• Work to be completed
Please copy every line from the following entries in which the word "content" appears.

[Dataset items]
______________________________

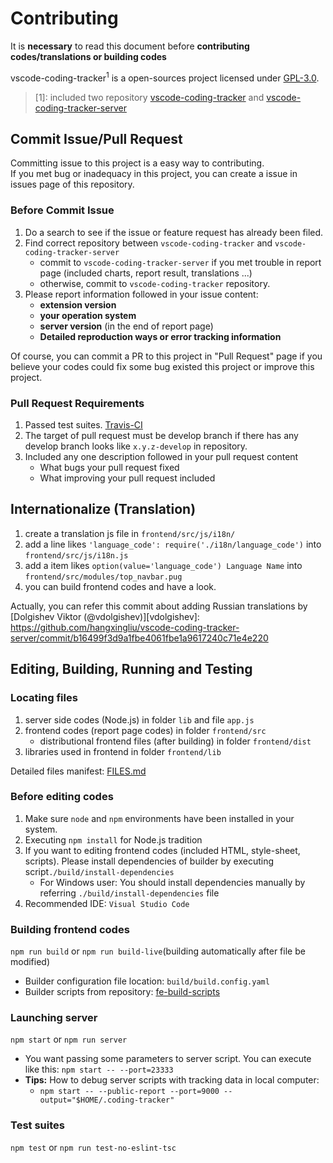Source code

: # Contributing 

It is **necessary** to read this document before **contributing codes/translations or building codes**

vscode-coding-tracker<sup>1</sup> is a open-sources project licensed under [GPL-3.0](LICENSE).

> [1]: included two repository [vscode-coding-tracker](https://github.com/hangxingliu/vscode-coding-tracker) and [vscode-coding-tracker-server](https://github.com/hangxingliu/vscode-coding-tracker-server)

## Commit Issue/Pull Request

Committing issue to this project is a easy way to contributing.   
If you met bug or inadequacy in this project, you can create a issue in issues page of this repository.

### Before Commit Issue

1. Do a search to see if the issue or feature request has already been filed.
2. Find correct repository between `vscode-coding-tracker` and `vscode-coding-tracker-server`
	- commit to `vscode-coding-tracker-server` if you met trouble in report page (included charts, report result, translations ...)
	- otherwise, commit to `vscode-coding-tracker` repository.
3. Please report information followed in your issue content:
	- **extension version**
	- **your operation system**
	- **server version** (in the end of report page)
	- **Detailed reproduction ways or error tracking information**

Of course, you can commit a PR to this project in "Pull Request" page if you believe your codes could fix some bug existed this project or improve this project.

### Pull Request Requirements

1. Passed test suites. [Travis-CI](https://travis-ci.org/hangxingliu/vscode-coding-tracker-server)
2. The target of pull request must be develop branch if there has any develop branch looks like `x.y.z-develop` in repository.
3. Included any one description followed in your pull request content
	- What bugs your pull request fixed
	- What improving your pull request included

## Internationalize (Translation)

1. create a translation js file in `frontend/src/js/i18n/`
2. add a line likes `'language_code': require('./i18n/language_code')` into `frontend/src/js/i18n.js`
3. add a item likes `option(value='language_code') Language Name` into `frontend/src/modules/top_navbar.pug`
4. you can build frontend codes and have a look.

Actually, you can refer this commit about adding Russian translations by [Dolgishev Viktor (@vdolgishev)][vdolgishev]:   
<https://github.com/hangxingliu/vscode-coding-tracker-server/commit/b16499f3d9a1fbe4061fbe1a9617240c71e4e220>

## Editing, Building, Running and Testing

### Locating files

1. server side codes (Node.js) in folder `lib` and file `app.js`
2. frontend codes (report page codes) in folder `frontend/src`
	- distributional frontend files (after building) in folder `frontend/dist`
3. libraries used in frontend in folder `frontend/lib`

Detailed files manifest: [FILES.md](docs/FILES.md)

### Before editing codes

1. Make sure `node` and `npm` environments have been installed in your system. 
2. Executing `npm install` for Node.js tradition
3. If you want to editing frontend codes (included HTML, style-sheet, scripts). Please install dependencies of builder by executing script`./build/install-dependencies`
	- For Windows user: You should install dependencies manually by referring `./build/install-dependencies` file
4. Recommended IDE: `Visual Studio Code`

### Building frontend codes

`npm run build` or `npm run build-live`(building automatically after file be modified)

- Builder configuration file location: `build/build.config.yaml`
- Builder scripts from repository: [fe-build-scripts](https://github.com/hangxingliu/fe-build-scripts)

### Launching server

`npm start` or `npm run server`

- You want passing some parameters to server script. You can execute like this: `npm start -- --port=23333`
- **Tips:** How to debug server scripts with tracking data in local computer:
	- `npm start -- --public-report --port=9000 --output="$HOME/.coding-tracker"`

### Test suites

`npm test` or `npm run test-no-eslint-tsc`
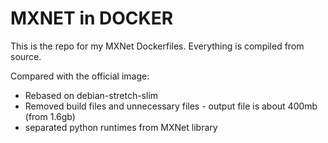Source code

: MXNET in DOCKER
===============
This is the repo for my MXNet Dockerfiles. Everything is compiled from source.

Compared with the official image:
- Rebased on debian-stretch-slim
- Removed build files and unnecessary files - output file is about 400mb (from 1.6gb)
- separated python runtimes from MXNet library
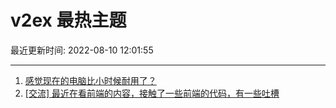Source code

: # v2ex 最热主题

最近更新时间: 2022-08-10 12:01:55

--- 
1. [感觉现在的电脑比小时候耐用了？](https://www.v2ex.com/t/871817) 
2. [[交流] 最近在看前端的内容，接触了一些前端的代码，有一些吐槽](https://www.v2ex.com/t/871818) 
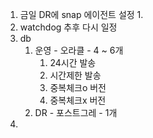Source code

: 1. 금일 DR에 snap 에이전트 설정
	1. 
2. watchdog 추후 다시 일정
3. db
	1. 운영 - 오라클 - 4 ~ 6개
		1. 24시간 발송
		2. 시간제한 발송
		3. 중복체크o 버전
		4. 중복체크x 버전
	2. DR  - 포스트그레 - 1개
4.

______________________________

• Exercise result
3. Please report information followed in your issue content:
3. Included any one description followed in your pull request content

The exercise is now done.